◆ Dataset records
___

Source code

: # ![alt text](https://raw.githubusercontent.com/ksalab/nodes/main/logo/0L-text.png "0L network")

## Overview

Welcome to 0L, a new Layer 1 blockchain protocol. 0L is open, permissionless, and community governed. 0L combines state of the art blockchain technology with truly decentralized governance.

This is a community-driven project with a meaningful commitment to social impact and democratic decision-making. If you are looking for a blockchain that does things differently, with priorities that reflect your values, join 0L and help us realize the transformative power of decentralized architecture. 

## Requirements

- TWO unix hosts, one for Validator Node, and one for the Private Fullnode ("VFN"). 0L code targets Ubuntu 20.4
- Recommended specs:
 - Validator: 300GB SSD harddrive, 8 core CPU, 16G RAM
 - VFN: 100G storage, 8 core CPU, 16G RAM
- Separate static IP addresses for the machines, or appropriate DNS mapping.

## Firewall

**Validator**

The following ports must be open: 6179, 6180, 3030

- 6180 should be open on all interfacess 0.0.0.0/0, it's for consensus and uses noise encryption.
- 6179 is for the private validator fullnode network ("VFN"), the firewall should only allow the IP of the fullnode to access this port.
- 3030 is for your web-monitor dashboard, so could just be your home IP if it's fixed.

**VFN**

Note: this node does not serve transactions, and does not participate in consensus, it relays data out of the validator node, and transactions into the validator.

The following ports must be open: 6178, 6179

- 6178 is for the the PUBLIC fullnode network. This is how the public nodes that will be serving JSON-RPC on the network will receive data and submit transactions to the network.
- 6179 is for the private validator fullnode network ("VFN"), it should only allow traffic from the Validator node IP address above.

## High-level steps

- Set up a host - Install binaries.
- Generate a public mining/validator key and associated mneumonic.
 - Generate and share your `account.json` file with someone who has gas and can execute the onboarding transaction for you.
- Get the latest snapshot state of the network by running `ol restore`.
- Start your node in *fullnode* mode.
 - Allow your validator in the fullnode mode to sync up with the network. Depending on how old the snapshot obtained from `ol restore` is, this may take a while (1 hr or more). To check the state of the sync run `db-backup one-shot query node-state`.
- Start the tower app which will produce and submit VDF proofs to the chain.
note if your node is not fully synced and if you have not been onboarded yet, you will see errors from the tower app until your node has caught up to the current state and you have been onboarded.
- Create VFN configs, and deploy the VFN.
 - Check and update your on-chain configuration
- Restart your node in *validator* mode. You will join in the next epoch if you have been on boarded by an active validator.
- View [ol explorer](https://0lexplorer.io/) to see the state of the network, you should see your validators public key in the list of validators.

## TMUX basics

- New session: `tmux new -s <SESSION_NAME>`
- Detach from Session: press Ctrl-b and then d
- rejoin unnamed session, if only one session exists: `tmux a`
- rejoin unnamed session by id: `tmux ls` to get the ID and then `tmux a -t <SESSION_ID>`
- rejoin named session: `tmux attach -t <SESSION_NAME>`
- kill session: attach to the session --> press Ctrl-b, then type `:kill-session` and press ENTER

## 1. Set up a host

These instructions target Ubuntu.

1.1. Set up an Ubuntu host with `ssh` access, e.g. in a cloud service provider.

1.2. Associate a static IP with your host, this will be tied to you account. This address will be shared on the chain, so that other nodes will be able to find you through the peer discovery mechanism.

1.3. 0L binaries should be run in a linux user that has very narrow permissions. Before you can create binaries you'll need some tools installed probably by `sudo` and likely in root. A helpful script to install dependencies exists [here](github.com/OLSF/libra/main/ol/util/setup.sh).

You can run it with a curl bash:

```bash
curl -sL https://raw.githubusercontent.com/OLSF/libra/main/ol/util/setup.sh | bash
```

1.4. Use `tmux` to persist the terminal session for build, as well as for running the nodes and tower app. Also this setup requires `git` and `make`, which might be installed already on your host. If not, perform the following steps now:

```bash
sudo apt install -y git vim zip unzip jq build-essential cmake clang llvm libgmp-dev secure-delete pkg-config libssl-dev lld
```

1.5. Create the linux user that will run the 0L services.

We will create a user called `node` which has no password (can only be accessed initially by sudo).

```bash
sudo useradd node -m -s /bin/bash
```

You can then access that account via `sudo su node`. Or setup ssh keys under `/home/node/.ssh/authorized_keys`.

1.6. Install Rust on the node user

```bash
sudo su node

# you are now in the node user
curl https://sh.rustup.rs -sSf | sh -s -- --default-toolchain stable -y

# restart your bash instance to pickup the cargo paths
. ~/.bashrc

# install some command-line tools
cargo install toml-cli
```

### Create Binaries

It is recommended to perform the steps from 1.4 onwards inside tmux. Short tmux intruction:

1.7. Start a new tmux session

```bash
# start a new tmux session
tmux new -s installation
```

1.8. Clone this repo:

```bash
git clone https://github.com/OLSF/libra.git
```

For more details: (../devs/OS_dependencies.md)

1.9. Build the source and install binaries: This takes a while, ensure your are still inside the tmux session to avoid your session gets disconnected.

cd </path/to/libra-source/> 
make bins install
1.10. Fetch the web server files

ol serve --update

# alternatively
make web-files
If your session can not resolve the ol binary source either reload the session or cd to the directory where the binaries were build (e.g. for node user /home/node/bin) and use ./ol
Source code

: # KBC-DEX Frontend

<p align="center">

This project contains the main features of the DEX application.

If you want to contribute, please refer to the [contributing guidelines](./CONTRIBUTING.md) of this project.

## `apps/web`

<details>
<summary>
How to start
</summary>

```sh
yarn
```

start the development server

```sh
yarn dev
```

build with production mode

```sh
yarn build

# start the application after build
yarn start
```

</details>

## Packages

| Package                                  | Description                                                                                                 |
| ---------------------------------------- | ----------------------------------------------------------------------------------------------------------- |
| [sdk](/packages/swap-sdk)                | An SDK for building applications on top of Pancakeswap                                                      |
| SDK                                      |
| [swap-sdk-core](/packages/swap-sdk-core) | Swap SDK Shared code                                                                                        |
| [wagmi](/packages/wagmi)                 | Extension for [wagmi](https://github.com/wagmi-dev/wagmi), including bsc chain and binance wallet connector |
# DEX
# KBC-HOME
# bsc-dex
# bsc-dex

___

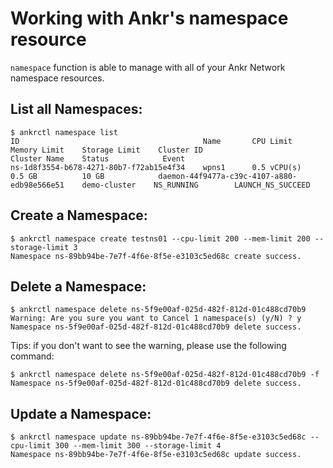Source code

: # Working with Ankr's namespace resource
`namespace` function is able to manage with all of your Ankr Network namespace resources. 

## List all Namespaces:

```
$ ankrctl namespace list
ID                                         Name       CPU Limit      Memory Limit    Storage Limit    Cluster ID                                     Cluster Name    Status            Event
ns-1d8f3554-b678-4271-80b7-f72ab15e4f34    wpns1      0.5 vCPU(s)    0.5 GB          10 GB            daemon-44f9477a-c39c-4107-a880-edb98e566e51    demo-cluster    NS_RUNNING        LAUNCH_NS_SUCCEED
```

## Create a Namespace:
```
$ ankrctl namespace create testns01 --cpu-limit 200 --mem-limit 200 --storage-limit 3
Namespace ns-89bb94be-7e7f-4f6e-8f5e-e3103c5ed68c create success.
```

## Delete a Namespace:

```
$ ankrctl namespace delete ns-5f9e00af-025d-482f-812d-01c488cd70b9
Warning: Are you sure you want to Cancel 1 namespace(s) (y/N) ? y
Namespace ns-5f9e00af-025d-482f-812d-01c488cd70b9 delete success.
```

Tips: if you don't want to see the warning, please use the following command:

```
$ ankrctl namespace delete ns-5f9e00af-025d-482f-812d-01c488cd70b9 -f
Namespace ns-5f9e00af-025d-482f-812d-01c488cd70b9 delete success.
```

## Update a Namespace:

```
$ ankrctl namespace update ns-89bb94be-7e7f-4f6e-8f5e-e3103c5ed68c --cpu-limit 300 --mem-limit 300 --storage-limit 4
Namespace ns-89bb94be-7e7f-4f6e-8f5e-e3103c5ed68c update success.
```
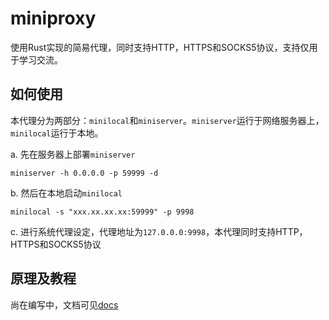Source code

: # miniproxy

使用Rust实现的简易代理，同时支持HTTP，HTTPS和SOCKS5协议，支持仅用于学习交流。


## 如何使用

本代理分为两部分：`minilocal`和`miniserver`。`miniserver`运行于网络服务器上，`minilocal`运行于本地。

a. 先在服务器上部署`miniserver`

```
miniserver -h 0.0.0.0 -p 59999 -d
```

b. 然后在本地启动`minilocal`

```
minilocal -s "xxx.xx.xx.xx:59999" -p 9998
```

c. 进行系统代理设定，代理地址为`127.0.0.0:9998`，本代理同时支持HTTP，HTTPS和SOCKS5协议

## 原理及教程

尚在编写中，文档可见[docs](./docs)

___

Go through the records and count the lines that include the string "mode"; state that number alone.

◆ EXERCISE RESPONSE
4